━━ RECORDS TO PROCESS ━━

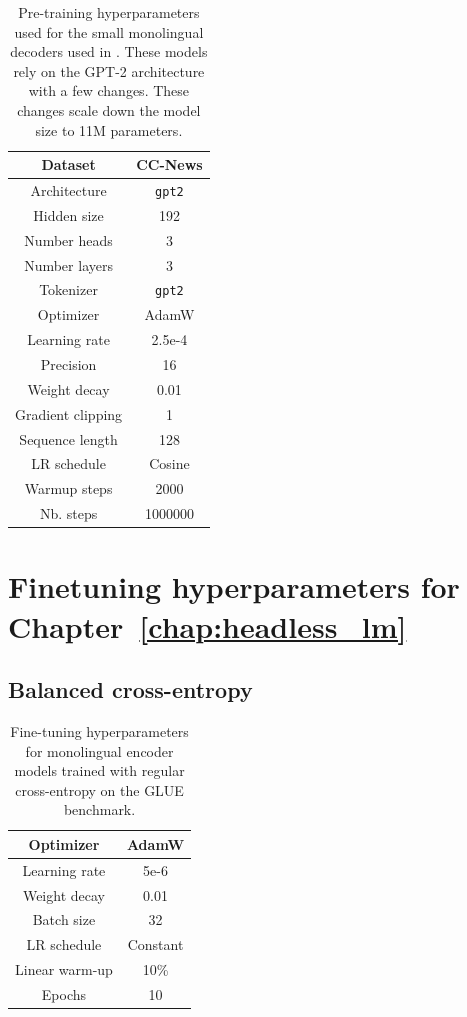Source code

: \begin{appendices}
\begin{table}[H]
\centering
\small
\begin{tabular}{c|c}
\toprule
Dataset & CC-News \\ \hline
Architecture & \texttt{gpt2} \\ \hline
Hidden size & 192 \\ \hline
Number heads & 3 \\ \hline
Number layers & 3 \\ \hline
Tokenizer & \texttt{gpt2} \\ \hline
Optimizer         & AdamW      \\ \hline
Learning rate     & 2.5e-4       \\ \hline
Precision  & 16 \\ \hline
Weight decay      & 0.01       \\ \hline
Gradient clipping & 1          \\ \hline
Sequence length   & 128        \\ \hline
LR schedule       & Cosine \\ \hline
Warmup steps      & 2000      \\ \hline
Nb. steps         & 1000000        \\ \bottomrule
\end{tabular}
\caption{Pre-training hyperparameters used for the small monolingual decoders used in . These models rely on the GPT-2 architecture with a few changes. These changes scale down the model size to 11M parameters.}
\end{table}

\section{Finetuning hyperparameters for Chapter~\ref{chap:headless_lm}}
\label{app:ft}

\subsection{Balanced cross-entropy}
\label{app:bce}


\begin{table}[h]
\centering \small
\begin{tabular}{c|c}
\toprule
Optimizer        &   AdamW         \\ \hline
Learning rate        &   5e-6         \\ \hline
Weight decay  &     0.01      \\ \hline
Batch size & 32 \\ \hline
LR schedule & Constant \\ \hline
Linear warm-up & 10\% \\ \hline
Epochs & 10 \\ \bottomrule
\end{tabular}
\caption{Fine-tuning hyperparameters for monolingual encoder models trained with regular cross-entropy on the GLUE benchmark.}
\label{tab:hp_unbalanced}
\end{table}




\end{appendices}
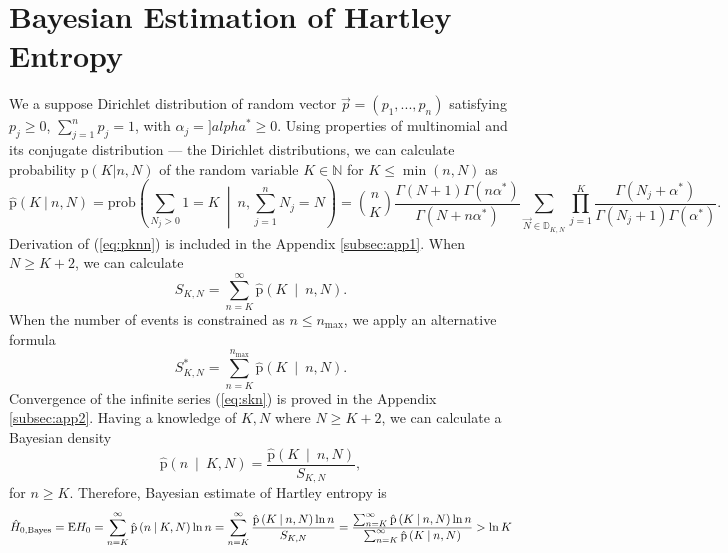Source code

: \section {Bayesian Estimation of Hartley Entropy}
We a suppose Dirichlet distribution of random vector $\vec{p} = (p_{1},...,p_{n})$ satisfying  $p_{j} \ge 0$, $\sum_{j=1}^{n} p_{j} = 1$, with $\alpha_j = ]alpha^{*} \ge 0$. Using properties of multinomial and its conjugate distribution --- the Dirichlet distributions, we can calculate probability $\text{p}(K|n,N)$ of the random variable $K \in \mathbb{N}$ for $K \le \min(n,N)$ as 
\begin{equation} 
\label{eq:pknn}
\mathrm{\hat{p}}(K \: | \: n,N) = \text{prob}\left(\sum_{N_{j} > 0}{1}=K \: \middle| \: n,\sum_{j=1}^{n}{N_{j}}=N\right) = {n \choose K} \frac{\Gamma({N+1}) \Gamma(n\alpha^{*})}{\Gamma(N+n\alpha^{*})} \sum_{\vec{N} \in \mathbb{D}_{K,N}} \prod_{j=1}^{K} \frac{ \Gamma(N_{j} + \alpha^{*})}{ \Gamma(N_j+1) \Gamma(\alpha^{*})}.
\end{equation}
Derivation of (\ref{eq:pknn}) is included in the Appendix \ref{subsec:app1}. When $N \ge K+2$, we can calculate 
\begin{equation} 
\label{eq:skn}
S_{K,N} = \sum_{n=K}^{\infty}{\mathrm{\hat{p}}\left(K \: \middle| \: n,N\right)}.
\end{equation}
When the number of events is constrained as $n \leq n_{\text{max}} $, we apply an alternative formula
\begin{equation} 
\label{eq:sknalt}
S_{K,N}^{*} = \sum_{n=K}^{n_{\text{max}}}{\mathrm{\hat{p}}\left(K \: \middle| \: n,N\right)}.
\end{equation}
Convergence of the infinite series (\ref{eq:skn}) is proved in the Appendix \ref{subsec:app2}. Having a knowledge of $K,N$ where $N \ge K+2$, we can calculate a Bayesian density
\begin{equation} 
\label{eq:pnkn}
\mathrm{\hat{p}}\left(n \: \middle| \: K,N \right) = \frac{\mathrm{\hat{p}}\left(K \: \middle| \: n,N\right)}{S_{K,N}},
\end{equation}
for $n \ge K$.
Therefore, Bayesian estimate of Hartley entropy is
\begin{equation} 
\label{eq:hnbayes}
\hat{H}_{0,\mbox{\scriptsize{Bayes}}} = \text{E}H_{0}  = \sum_{n=K}^{\infty}{\mathrm{\hat{p}}\left(n \: \middle| \: K,N\right)\ln{n}} = \sum_{n=K}^{\infty} \frac{\mathrm{\hat{p}}\left(K \: \middle| \: n,N\right)\ln{n}}{S_{K,N}} =  \frac{ \sum_{n=K}^{\infty} \mathrm{\hat{p}}\left(K \: \middle| \: n,N\right)\ln{n}}{\sum_{n=K}^{\infty} \mathrm{\hat{p}}\left(K \: \middle| \: n,N\right)} > \ln{K}
\end{equation}
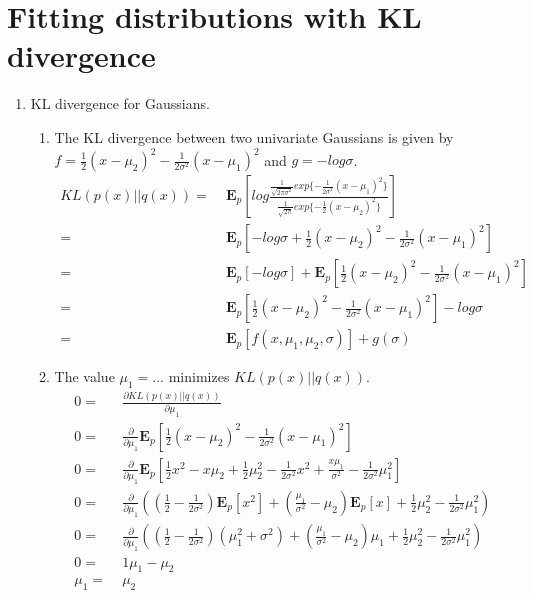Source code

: \section{Fitting distributions with KL divergence}
\begin{enumerate}
\item KL divergence for Gaussians. 

\begin{enumerate}
\item The KL divergence between two univariate Gaussians is given by $f=\frac{1}{2}(x-\mu_{2})^{2}-\frac{1}{2\sigma^{2}}(x-\mu_{1})^{2}$
and $g=-log\sigma$. \begin{align*}
KL(p(x)||q(x))= & \;\mathbf{E}_{p}[log\frac{\frac{1}{\sqrt{2\pi\sigma^{2}}}exp\{-\frac{1}{2\sigma^{2}}(x-\mu_{1})^{2}\}}{\frac{1}{\sqrt{2\pi}}exp\{-\frac{1}{2}(x-\mu_{2})^{2}\}}]\\
= & \;\mathbf{E}_{p}[-log\sigma+\frac{1}{2}(x-\mu_{2})^{2}-\frac{1}{2\sigma^{2}}(x-\mu_{1})^{2}]\\
= & \;\mathbf{E}_{p}[-log\sigma]+\mathbf{E}_{p}[\frac{1}{2}(x-\mu_{2})^{2}-\frac{1}{2\sigma^{2}}(x-\mu_{1})^{2}]\\
= & \;\mathbf{E}_{p}[\frac{1}{2}(x-\mu_{2})^{2}-\frac{1}{2\sigma^{2}}(x-\mu_{1})^{2}]-log\sigma\\
= & \;\mathbf{E}_{p}[f(x,\mu_{1},\mu_{2},\sigma)]+g(\sigma)\end{align*}
 
\item The value $\mu_{1}=\ldots$ minimizes $KL(p(x)||q(x))$. \begin{align*}
0= & \;\frac{\partial KL(p(x)||q(x))}{\partial\mu_{1}}\\
0= & \;\frac{\partial}{\partial\mu_{1}}\mathbf{E}_{p}[\frac{1}{2}(x-\mu_{2})^{2}-\frac{1}{2\sigma^{2}}(x-\mu_{1})^{2}]\\
0= & \;\frac{\partial}{\partial\mu_{1}}\mathbf{E}_{p}[\frac{1}{2}x^{2}-x\mu_{2}+\frac{1}{2}\mu_{2}^{2}-\frac{1}{2\sigma^{2}}x^{2}+\frac{x\mu_{1}}{\sigma^{2}}-\frac{1}{2\sigma^{2}}\mu_{1}^{2}]\\
0= & \;\frac{\partial}{\partial\mu_{1}}((\frac{1}{2}-\frac{1}{2\sigma^{2}})\mathbf{E}_{p}[x^{2}]+(\frac{\mu_{1}}{\sigma^{2}}-\mu_{2})\mathbf{E}_{p}[x]+\frac{1}{2}\mu_{2}^{2}-\frac{1}{2\sigma^{2}}\mu_{1}^{2})\\
0= & \;\frac{\partial}{\partial\mu_{1}}((\frac{1}{2}-\frac{1}{2\sigma^{2}})(\mu_{1}^{2}+\sigma^{2})+(\frac{\mu_{1}}{\sigma^{2}}-\mu_{2})\mu_{1}+\frac{1}{2}\mu_{2}^{2}-\frac{1}{2\sigma^{2}}\mu_{1}^{2})\\
0= & \;1\mu_{1}-\mu_{2}\\
\mu_{1}= & \;\mu_{2}\end{align*}
 

\end{enumerate}
\end{enumerate}
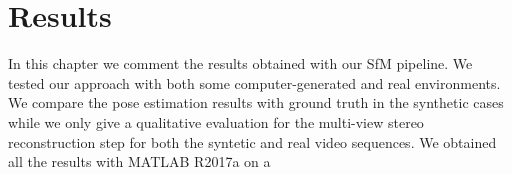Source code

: \chapter{Results}
In this chapter we comment the results obtained with our SfM pipeline.
We tested our approach with both some computer-generated and real environments.
We compare the pose estimation results with ground truth in the synthetic cases
while we only give a qualitative evaluation for the multi-view stereo
reconstruction step for both the syntetic and real video sequences.
We obtained all the results with MATLAB R2017a on a 

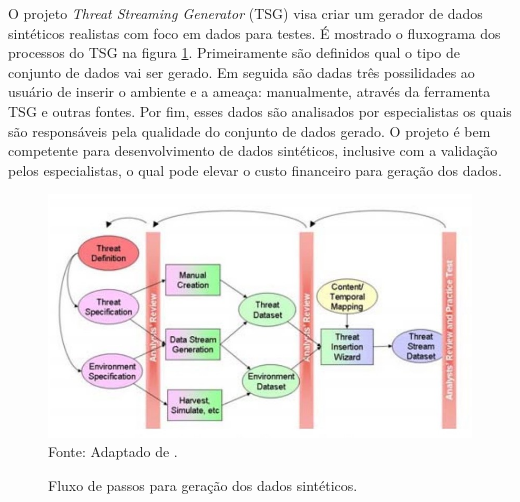 \documentclass[
	12pt,				%
	openright,			%
	oneside,			%
	a4paper,			%
	english,			%
	brazil				%
	]{abntex2}
\begin{document}
		O projeto \emph{Threat Streaming Generator} (TSG) visa criar um gerador de dados sintéticos realistas com foco em dados para testes.
		É mostrado o fluxograma dos processos do TSG na figura \ref{fig:whitingetal}.
		Primeiramente são definidos qual o tipo de conjunto de dados vai ser gerado.
		Em seguida são dadas três possilidades ao usuário de inserir o ambiente e a ameaça: manualmente, através da ferramenta TSG e outras fontes.
		Por fim, esses dados são analisados por especialistas os quais são responsáveis pela qualidade do conjunto de dados gerado.
		O projeto é bem competente para desenvolvimento de dados sintéticos, inclusive com a validação pelos especialistas, o qual pode elevar o custo financeiro para geração dos dados. \cite{whiting2008creating}
		\par
		\begin{figure}[h!]
			\centering
			\caption{Fluxo de passos para geração dos dados sintéticos.}
			\includegraphics[width=\linewidth]{./figures/TrabalhosRelacionados/whitingetal.jpg}
			\label{fig:whitingetal}
			\footnotesize Fonte: Adaptado de \cite{whiting2008creating}.
		\end{figure}
\end{document}
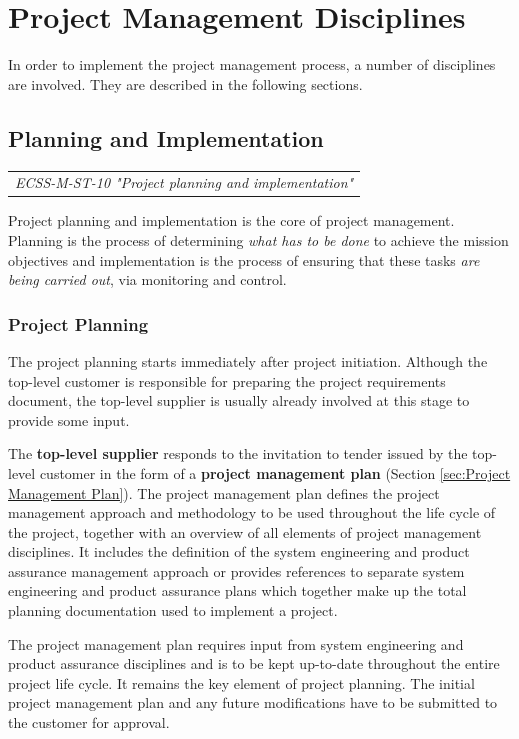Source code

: \section{Project Management Disciplines}

In order to implement the project management process, a number of disciplines are involved. They are described in the following sections.

\subsection{Planning and Implementation}

\begin{tabular}{l}
\textit{ECSS-M-ST-10 "Project planning and implementation" \cite{ECSS-M-ST-10}}
\end{tabular}

Project planning and implementation is the core of project management. Planning is the process of determining \emph{what has to be done} to achieve the mission objectives and implementation is the process of ensuring that these tasks \emph{are being carried out}, via monitoring and control.

\subsubsection{Project Planning}

The project planning starts immediately after project initiation. Although the top-level customer is responsible for preparing the project requirements document, the top-level supplier is usually already involved at this stage to provide some input.

The \textbf{top-level supplier} responds to the invitation to tender issued by the top-level customer in the form of a \textbf{project management plan} (Section \ref{sec:Project Management Plan}). The project management plan defines the project management approach and methodology to be used throughout the life cycle of the project, together with an overview of all elements of project management disciplines. It includes the definition of the system engineering and product assurance management approach or provides references to separate system engineering and product assurance plans which together make up the total planning documentation used to implement a project.

The project management plan requires input from system engineering and product assurance disciplines and is to be kept up-to-date throughout the entire project life cycle. It remains the key element of project planning. The initial project management plan and any future modifications have to be submitted to the customer for approval.

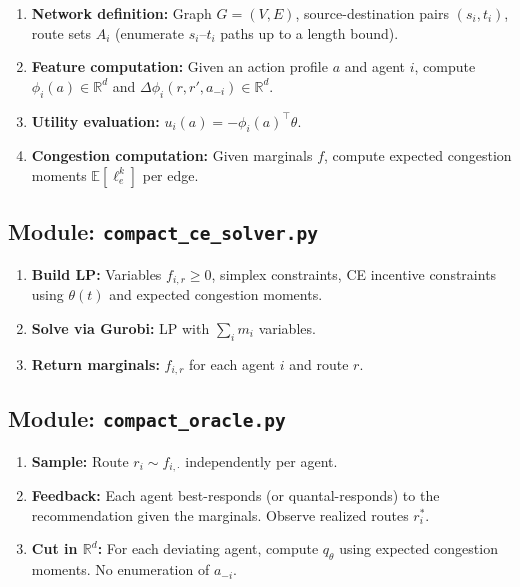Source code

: \documentclass[11pt]{article}
\newcommand{\R}{\mathbb{R}}
\begin{document}
\begin{enumerate}[nosep]
    \item \textbf{Network definition:} Graph $G = (V, E)$, source-destination pairs $(s_i, t_i)$, route sets $A_i$ (enumerate $s_i$--$t_i$ paths up to a length bound).
    \item \textbf{Feature computation:} Given an action profile $a$ and agent $i$, compute $\phi_i(a) \in \R^d$ and $\Delta\phi_i(r, r', a_{-i}) \in \R^d$.
    \item \textbf{Utility evaluation:} $u_i(a) = -\phi_i(a)^\top \theta$.
    \item \textbf{Congestion computation:} Given marginals $f$, compute expected congestion moments $\mathbb{E}[\ell_e^k]$ per edge.
\end{enumerate}

\subsection{Module: \texttt{compact\_ce\_solver.py}}

\begin{enumerate}[nosep]
    \item \textbf{Build LP:} Variables $f_{i,r} \geq 0$, simplex constraints, CE incentive constraints using $\theta(t)$ and expected congestion moments.
    \item \textbf{Solve via Gurobi:} LP with $\sum_i m_i$ variables.
    \item \textbf{Return marginals:} $f_{i,r}$ for each agent $i$ and route $r$.
\end{enumerate}

\subsection{Module: \texttt{compact\_oracle.py}}

\begin{enumerate}[nosep]
    \item \textbf{Sample:} Route $r_i \sim f_{i,\cdot}$ independently per agent.
    \item \textbf{Feedback:} Each agent best-responds (or quantal-responds) to the recommendation given the marginals. Observe realized routes $r_i^*$.
    \item \textbf{Cut in $\R^d$:} For each deviating agent, compute $q_\theta$ using expected congestion moments. No enumeration of $a_{-i}$.
\end{enumerate}
\end{document}
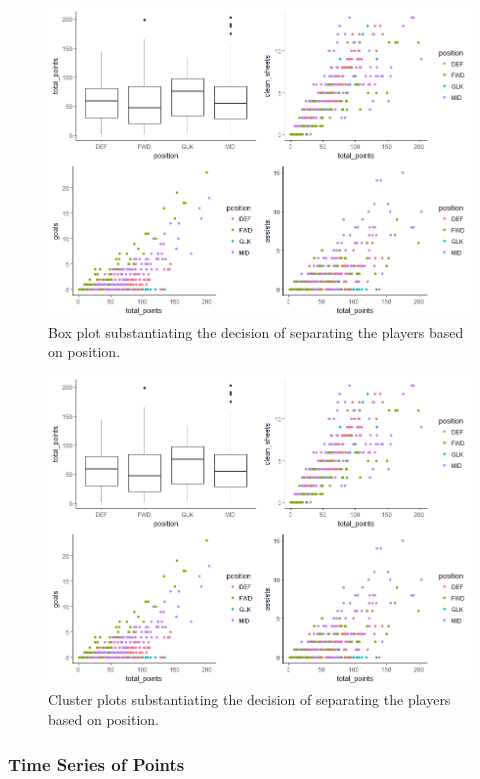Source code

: \begin{figure}[H]
    \centering
    \includegraphics[scale=0.55]{fig/chapter_6/cluster_plots.png}
    \caption{Box plot substantiating the decision of separating the players based on position.}
\label{fig:cluster_plots}    
\end{figure}


\begin{figure}[H]
    \centering
    \includegraphics[scale=0.55]{fig/chapter_6/cluster_plots.png}
    \caption{Cluster plots substantiating the decision of separating the players based on position.}
\label{fig:cluster_plots}    
\end{figure}


\subsubsection{Time Series of Points}

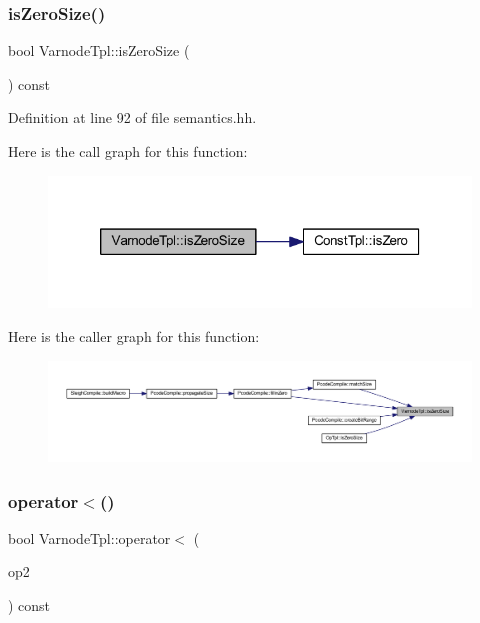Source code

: \subsubsection{\texorpdfstring{isZeroSize()}{isZeroSize()}}
{\footnotesize\ttfamily bool Varnode\+Tpl\+::is\+Zero\+Size (\begin{DoxyParamCaption}\item[{void}]{ }\end{DoxyParamCaption}) const\hspace{0.3cm}{\ttfamily [inline]}}



Definition at line 92 of file semantics.\+hh.

Here is the call graph for this function\+:
\nopagebreak
\begin{figure}[H]
\begin{center}
\leavevmode
\includegraphics[width=320pt]{class_varnode_tpl_afb237a19b4a1a81572066ecec94bfa14_cgraph}
\end{center}
\end{figure}
Here is the caller graph for this function\+:
\nopagebreak
\begin{figure}[H]
\begin{center}
\leavevmode
\includegraphics[width=350pt]{class_varnode_tpl_afb237a19b4a1a81572066ecec94bfa14_icgraph}
\end{center}
\end{figure}
\mbox{\label{class_varnode_tpl_a3254e33a5648c3e580419af7e77340ed}} 
\subsubsection{\texorpdfstring{operator$<$()}{operator<()}}
{\footnotesize\ttfamily bool Varnode\+Tpl\+::operator$<$ (\begin{DoxyParamCaption}\item[{const \mbox{\hyperlink{class_varnode_tpl}{Varnode\+Tpl}} \&}]{op2 }\end{DoxyParamCaption}) const}



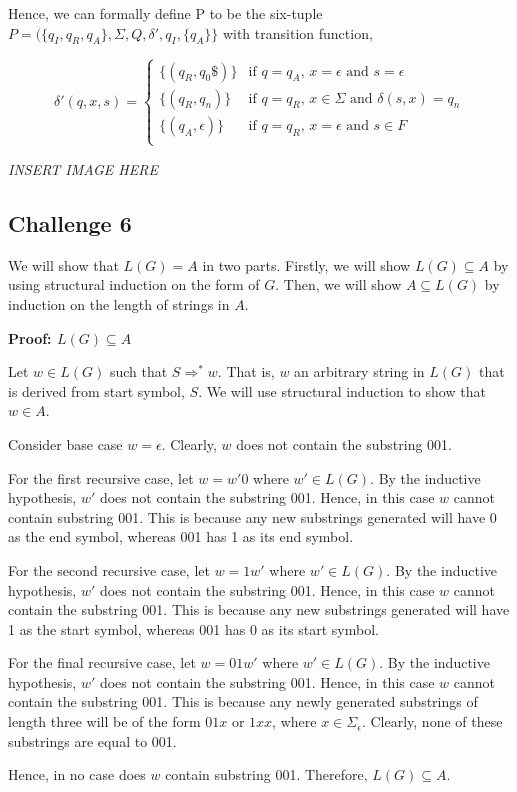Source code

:\documentclass[12pt]{article}
\newcommand{\impl}{\mathbin{\Rightarrow}}
\begin{document}
\bigskip
\noindent
Hence, we can formally define P to be the six-tuple $P=(\{q_I, q_R, q_A\}, \Sigma, Q, \delta', q_I, \{q_A\}\}$
with transition function,

\[
  \delta'(q, x, s) =
  \begin{cases}
  	\{(q_R, q_0\$)\}   & \text{if $q=q_A$, $x=\epsilon$ and $s=\epsilon$} \\
      \{(q_R, q_n)\}        & \text{if $q=q_R$, $x \in \Sigma$ and $\delta (s, x)=q_n$} \\
      \{(q_A, \epsilon)\} & \text{if $q=q_R$, $x=\epsilon$ and $s \in F$} \\
  \end{cases}
\]

\emph{INSERT IMAGE HERE}


\subsection*{Challenge 6}
We will show that $L(G) = A$ in two parts. Firstly, we will show $L(G) \subseteq A$ by using structural induction
on the form of $G$. Then, we will show $A \subseteq L(G)$ by induction on the length of strings in $A$.

\bigskip
\noindent
\textbf{Proof: $L(G) \subseteq A$}

\bigskip
\noindent
Let $w \in L(G)$ such that $S \impl^* w$. That is, $w$ an arbitrary string in $L(G)$ that is derived from 
start symbol, $S$. We will use structural induction to show that $w \in A$.

\bigskip
\noindent
Consider base case $w = \epsilon$. Clearly, $w$ does not contain the substring 001.

\bigskip
\noindent
For the first recursive case, let $w=w'0$ where $w' \in L(G)$. By the inductive hypothesis, $w'$ does not contain
the substring 001. Hence, in this case $w$ cannot contain substring 001. This is because any new substrings generated 
will have 0 as the end symbol, whereas 001 has 1 as its end symbol.

\bigskip
\noindent
For the second recursive case, let $w=1w'$ where $w' \in L(G)$. By the inductive hypothesis, $w'$ does not contain
the substring 001. Hence, in this case $w$ cannot contain the substring 001. This is because any new substrings generated 
will have 1 as the start symbol, whereas 001 has 0 as its start symbol.

\bigskip
\noindent
For the final recursive case, let $w=01w'$ where $w' \in L(G)$. By the inductive hypothesis, $w'$ does not contain the
substring 001. Hence, in this case $w$ cannot contain the substring 001. This is because any newly generated substrings
of length three will be of the form $01x$ or $1xx$, where $x \in \Sigma_\epsilon$. Clearly, none of these substrings are equal to 001.

\bigskip
\noindent
Hence, in no case does $w$ contain substring 001. Therefore, $L(G) \subseteq A$.
\end{document}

━━━

-- PROBLEM --
The exact lines from the beginning of the data through the one that contains "Estimation of Hartley" must be given again, both ends included, and pictures must be left out.

-- ANSWER SECTION --
Source code

: \begin{appendices}
\begin{table}[H]
\centering
\small
\begin{tabular}{c|c}
\toprule
Dataset & CC-News \\ \hline
Architecture & \texttt{gpt2} \\ \hline
Hidden size & 192 \\ \hline
Number heads & 3 \\ \hline
Number layers & 3 \\ \hline
Tokenizer & \texttt{gpt2} \\ \hline
Optimizer         & AdamW      \\ \hline
Learning rate     & 2.5e-4       \\ \hline
Precision  & 16 \\ \hline
Weight decay      & 0.01       \\ \hline
Gradient clipping & 1          \\ \hline
Sequence length   & 128        \\ \hline
LR schedule       & Cosine \\ \hline
Warmup steps      & 2000      \\ \hline
Nb. steps         & 1000000        \\ \bottomrule
\end{tabular}
\caption{Pre-training hyperparameters used for the small monolingual decoders used in . These models rely on the GPT-2 architecture with a few changes. These changes scale down the model size to 11M parameters.}
\end{table}

\section{Finetuning hyperparameters for Chapter~\ref{chap:headless_lm}}
\label{app:ft}

\subsection{Balanced cross-entropy}
\label{app:bce}


\begin{table}[h]
\centering \small
\begin{tabular}{c|c}
\toprule
Optimizer        &   AdamW         \\ \hline
Learning rate        &   5e-6         \\ \hline
Weight decay  &     0.01      \\ \hline
Batch size & 32 \\ \hline
LR schedule & Constant \\ \hline
Linear warm-up & 10\% \\ \hline
Epochs & 10 \\ \bottomrule
\end{tabular}
\caption{Fine-tuning hyperparameters for monolingual encoder models trained with regular cross-entropy on the GLUE benchmark.}
\label{tab:hp_unbalanced}
\end{table}




\end{appendices}
Source code

: \section {Bayesian Estimation of Hartley Entropy}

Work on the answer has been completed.